Saved entries:
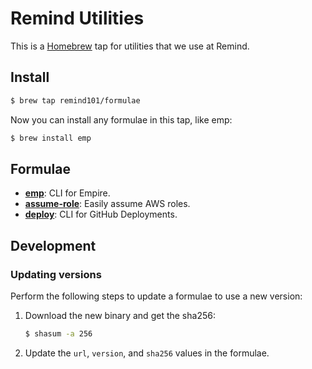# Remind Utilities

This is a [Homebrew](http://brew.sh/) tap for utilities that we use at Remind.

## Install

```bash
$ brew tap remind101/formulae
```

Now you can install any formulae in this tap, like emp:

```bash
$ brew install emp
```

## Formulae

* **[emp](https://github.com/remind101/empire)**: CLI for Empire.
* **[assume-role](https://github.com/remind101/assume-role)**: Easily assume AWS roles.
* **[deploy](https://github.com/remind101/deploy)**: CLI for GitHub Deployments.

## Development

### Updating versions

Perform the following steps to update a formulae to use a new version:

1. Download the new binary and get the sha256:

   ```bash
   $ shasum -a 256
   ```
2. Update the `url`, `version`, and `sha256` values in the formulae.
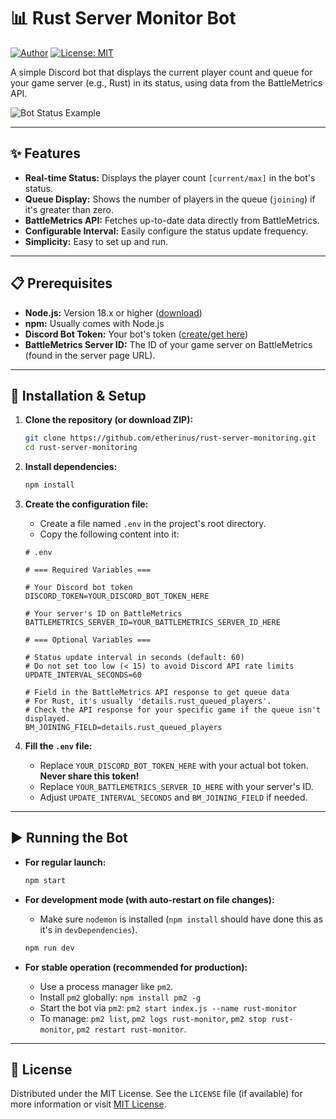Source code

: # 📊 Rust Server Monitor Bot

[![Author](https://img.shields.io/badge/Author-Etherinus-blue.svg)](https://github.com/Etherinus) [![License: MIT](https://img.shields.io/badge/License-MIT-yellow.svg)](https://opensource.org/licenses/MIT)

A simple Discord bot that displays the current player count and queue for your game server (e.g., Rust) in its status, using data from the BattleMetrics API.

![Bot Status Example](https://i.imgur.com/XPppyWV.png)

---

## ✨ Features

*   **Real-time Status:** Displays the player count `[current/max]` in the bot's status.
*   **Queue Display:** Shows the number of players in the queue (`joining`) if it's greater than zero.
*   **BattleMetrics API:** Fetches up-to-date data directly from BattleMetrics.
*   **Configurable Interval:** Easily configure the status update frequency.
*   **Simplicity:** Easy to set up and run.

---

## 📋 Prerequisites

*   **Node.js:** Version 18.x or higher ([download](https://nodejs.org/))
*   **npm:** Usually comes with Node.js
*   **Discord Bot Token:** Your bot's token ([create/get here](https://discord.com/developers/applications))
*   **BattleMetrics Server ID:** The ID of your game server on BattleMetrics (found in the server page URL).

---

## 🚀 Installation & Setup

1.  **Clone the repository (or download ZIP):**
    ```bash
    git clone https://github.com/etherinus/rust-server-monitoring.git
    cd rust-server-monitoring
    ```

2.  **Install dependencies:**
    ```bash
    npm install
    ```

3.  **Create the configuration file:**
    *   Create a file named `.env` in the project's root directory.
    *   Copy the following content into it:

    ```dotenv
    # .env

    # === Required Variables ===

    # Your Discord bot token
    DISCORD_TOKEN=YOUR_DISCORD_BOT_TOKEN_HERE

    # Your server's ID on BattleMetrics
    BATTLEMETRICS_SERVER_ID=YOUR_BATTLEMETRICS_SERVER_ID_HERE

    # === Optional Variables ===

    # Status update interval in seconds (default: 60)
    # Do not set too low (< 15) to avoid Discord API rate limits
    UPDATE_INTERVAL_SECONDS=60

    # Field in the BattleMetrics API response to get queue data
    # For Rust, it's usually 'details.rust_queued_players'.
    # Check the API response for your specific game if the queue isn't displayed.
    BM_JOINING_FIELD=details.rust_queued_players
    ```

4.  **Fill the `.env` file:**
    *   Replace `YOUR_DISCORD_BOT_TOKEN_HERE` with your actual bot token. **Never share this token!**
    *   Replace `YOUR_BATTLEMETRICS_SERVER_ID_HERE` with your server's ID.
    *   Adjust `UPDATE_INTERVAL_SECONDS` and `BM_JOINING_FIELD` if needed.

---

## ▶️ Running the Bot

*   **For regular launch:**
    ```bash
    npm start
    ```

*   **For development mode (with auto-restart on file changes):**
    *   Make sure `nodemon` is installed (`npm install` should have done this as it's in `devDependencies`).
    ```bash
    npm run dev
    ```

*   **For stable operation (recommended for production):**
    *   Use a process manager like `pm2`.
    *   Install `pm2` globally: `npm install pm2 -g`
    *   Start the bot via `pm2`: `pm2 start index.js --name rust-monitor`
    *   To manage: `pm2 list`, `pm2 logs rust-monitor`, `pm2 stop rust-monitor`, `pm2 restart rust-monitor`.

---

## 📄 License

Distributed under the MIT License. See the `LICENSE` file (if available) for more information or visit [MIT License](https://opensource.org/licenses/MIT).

---

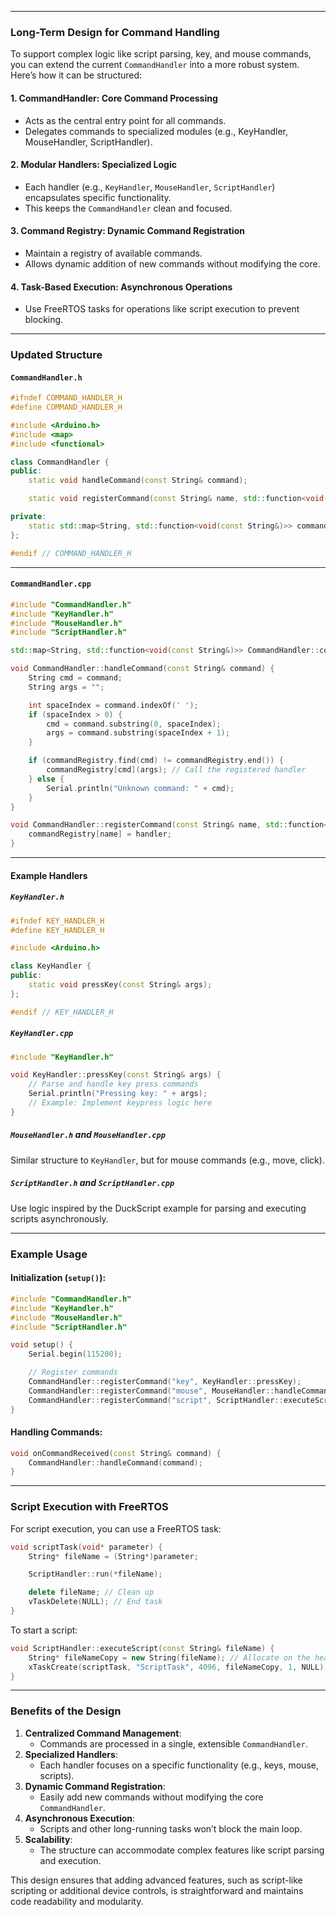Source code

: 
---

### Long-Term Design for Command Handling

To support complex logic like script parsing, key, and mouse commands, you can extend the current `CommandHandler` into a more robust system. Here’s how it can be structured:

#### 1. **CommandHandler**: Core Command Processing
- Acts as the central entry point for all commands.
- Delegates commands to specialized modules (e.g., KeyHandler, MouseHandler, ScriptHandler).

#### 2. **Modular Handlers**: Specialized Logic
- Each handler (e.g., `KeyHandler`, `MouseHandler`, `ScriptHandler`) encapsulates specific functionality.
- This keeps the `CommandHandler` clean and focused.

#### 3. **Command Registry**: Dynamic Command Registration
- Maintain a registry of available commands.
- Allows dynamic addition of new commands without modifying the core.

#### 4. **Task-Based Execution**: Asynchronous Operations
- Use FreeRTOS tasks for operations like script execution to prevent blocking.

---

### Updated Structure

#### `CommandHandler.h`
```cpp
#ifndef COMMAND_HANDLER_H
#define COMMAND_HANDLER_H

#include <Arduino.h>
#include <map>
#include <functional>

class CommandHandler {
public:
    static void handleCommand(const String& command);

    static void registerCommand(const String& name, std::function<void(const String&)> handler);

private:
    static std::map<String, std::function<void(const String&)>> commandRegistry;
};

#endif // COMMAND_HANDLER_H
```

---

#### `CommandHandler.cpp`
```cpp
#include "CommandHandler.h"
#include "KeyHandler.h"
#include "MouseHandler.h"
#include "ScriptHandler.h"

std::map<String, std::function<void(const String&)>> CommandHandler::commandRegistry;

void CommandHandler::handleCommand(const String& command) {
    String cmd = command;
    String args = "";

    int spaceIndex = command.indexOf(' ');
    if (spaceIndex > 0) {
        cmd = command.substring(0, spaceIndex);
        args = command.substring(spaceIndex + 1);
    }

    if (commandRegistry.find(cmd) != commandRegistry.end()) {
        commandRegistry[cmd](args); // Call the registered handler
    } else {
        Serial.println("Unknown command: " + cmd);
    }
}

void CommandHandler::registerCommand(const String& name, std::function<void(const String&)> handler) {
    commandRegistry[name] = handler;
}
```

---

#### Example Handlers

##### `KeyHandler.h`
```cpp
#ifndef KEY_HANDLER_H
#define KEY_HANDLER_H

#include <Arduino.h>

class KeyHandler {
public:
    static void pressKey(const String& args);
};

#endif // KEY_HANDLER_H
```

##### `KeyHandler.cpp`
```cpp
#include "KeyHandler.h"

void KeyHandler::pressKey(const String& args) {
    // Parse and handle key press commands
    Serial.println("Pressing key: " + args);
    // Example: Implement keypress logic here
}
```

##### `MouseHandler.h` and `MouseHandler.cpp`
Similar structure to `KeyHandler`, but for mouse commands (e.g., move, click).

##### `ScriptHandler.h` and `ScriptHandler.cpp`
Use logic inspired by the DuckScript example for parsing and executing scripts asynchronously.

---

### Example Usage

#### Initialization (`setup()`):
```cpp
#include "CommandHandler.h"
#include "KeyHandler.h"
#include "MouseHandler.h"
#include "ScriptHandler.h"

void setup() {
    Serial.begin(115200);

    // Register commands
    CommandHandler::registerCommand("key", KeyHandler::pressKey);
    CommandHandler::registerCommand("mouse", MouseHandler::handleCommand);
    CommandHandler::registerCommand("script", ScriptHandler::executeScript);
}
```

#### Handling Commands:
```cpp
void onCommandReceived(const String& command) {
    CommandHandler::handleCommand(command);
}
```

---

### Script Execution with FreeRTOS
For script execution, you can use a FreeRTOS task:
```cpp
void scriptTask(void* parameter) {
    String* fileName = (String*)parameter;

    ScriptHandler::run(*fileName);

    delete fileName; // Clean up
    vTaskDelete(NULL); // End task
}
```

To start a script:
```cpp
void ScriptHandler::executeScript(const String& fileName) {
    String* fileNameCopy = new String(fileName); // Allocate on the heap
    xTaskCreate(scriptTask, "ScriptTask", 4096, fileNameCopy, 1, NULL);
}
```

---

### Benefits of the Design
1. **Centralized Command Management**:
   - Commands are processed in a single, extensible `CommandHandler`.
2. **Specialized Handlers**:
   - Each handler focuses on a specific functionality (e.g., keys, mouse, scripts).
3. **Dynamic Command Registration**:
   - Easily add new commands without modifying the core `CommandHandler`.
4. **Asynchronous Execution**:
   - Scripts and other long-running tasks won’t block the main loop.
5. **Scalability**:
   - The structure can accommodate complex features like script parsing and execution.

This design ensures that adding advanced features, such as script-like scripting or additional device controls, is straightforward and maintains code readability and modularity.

--

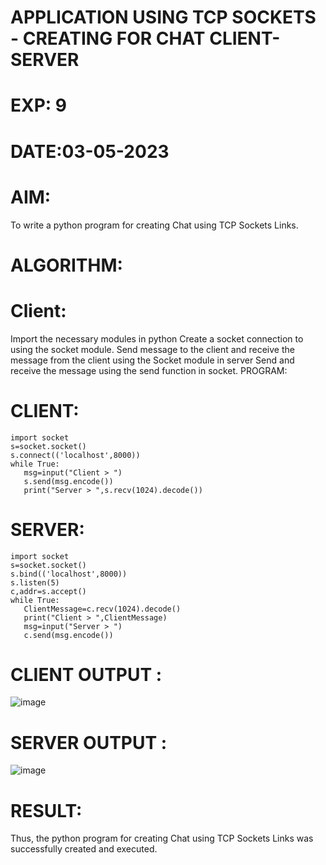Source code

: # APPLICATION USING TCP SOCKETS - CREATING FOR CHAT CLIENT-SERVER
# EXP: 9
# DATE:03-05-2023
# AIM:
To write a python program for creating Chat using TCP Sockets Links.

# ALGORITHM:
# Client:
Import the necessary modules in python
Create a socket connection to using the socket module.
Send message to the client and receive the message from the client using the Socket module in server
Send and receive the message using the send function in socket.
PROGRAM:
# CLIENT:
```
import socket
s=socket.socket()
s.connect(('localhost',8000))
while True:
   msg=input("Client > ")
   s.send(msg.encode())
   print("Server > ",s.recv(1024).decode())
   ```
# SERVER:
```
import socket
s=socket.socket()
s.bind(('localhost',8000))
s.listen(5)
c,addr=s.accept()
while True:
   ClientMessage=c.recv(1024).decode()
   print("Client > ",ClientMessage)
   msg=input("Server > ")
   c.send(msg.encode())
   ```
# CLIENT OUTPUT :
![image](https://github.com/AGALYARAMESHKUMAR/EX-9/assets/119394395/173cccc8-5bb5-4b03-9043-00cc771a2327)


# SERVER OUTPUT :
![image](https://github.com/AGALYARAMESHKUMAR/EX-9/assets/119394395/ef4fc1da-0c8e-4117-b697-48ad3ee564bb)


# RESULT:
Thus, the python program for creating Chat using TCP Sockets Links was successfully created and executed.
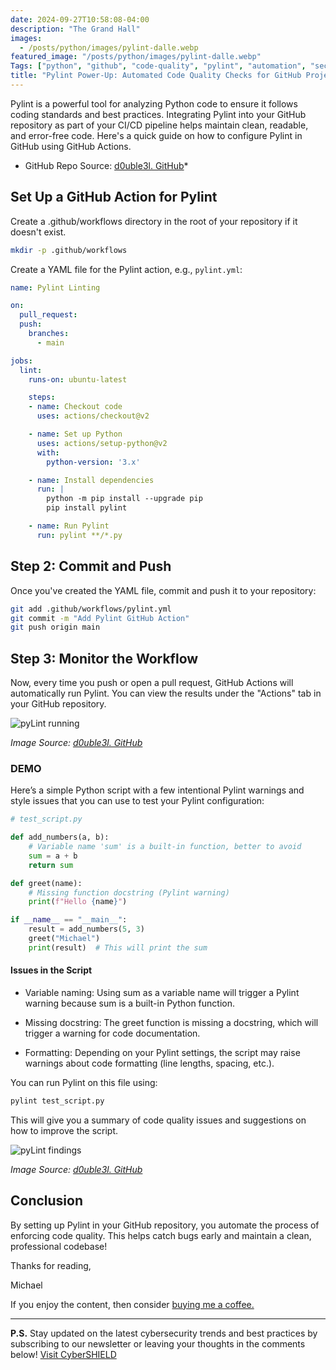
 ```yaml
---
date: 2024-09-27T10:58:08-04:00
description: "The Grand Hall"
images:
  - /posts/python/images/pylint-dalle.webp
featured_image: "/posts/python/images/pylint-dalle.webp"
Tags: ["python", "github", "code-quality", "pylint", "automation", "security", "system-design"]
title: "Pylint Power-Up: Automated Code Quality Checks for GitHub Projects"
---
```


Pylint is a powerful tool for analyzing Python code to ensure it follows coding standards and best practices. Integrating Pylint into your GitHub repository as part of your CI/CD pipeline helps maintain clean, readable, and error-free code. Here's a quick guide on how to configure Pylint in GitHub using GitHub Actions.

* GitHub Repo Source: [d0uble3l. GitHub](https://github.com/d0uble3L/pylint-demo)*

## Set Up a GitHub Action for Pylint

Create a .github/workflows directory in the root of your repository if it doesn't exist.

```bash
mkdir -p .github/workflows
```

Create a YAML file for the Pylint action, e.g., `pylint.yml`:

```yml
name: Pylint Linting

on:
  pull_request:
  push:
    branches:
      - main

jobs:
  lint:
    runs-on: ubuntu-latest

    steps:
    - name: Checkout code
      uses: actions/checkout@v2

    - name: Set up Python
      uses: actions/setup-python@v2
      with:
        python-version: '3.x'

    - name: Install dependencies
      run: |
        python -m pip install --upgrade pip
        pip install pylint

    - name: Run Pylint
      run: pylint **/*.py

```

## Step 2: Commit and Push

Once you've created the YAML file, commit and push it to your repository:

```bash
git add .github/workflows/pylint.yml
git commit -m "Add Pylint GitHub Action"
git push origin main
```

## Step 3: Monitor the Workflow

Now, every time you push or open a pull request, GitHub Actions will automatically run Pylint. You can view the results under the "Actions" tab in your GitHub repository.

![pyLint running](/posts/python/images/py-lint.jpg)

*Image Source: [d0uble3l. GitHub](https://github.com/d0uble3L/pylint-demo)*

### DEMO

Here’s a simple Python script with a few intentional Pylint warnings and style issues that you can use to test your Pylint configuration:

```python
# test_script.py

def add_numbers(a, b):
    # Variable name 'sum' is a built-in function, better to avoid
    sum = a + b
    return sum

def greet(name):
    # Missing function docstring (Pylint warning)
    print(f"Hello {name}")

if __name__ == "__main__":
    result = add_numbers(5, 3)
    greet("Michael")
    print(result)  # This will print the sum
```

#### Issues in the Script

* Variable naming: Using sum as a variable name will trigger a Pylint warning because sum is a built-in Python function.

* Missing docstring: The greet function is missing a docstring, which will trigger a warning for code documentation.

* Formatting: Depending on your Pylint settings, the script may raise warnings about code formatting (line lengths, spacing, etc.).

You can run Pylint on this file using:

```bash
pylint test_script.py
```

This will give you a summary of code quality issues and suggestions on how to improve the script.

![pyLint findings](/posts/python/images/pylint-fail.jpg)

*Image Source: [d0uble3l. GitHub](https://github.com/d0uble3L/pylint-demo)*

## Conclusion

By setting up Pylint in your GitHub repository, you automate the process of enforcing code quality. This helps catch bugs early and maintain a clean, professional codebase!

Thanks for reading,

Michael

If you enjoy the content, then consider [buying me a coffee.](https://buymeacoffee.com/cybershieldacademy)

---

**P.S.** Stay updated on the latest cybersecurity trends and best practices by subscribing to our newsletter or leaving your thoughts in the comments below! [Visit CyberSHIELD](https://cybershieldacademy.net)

### Problem to work on
The answer is the lines above from the one with "# Remind Utilities" to the one with "### Updating versions", set down exactly, with no pictures.

### Response
# Remind Utilities

This is a [Homebrew](http://brew.sh/) tap for utilities that we use at Remind.

## Install

```bash
$ brew tap remind101/formulae
```

Now you can install any formulae in this tap, like emp:

```bash
$ brew install emp
```

## Formulae

* **[emp](https://github.com/remind101/empire)**: CLI for Empire.
* **[assume-role](https://github.com/remind101/assume-role)**: Easily assume AWS roles.
* **[deploy](https://github.com/remind101/deploy)**: CLI for GitHub Deployments.

## Development

### Updating versions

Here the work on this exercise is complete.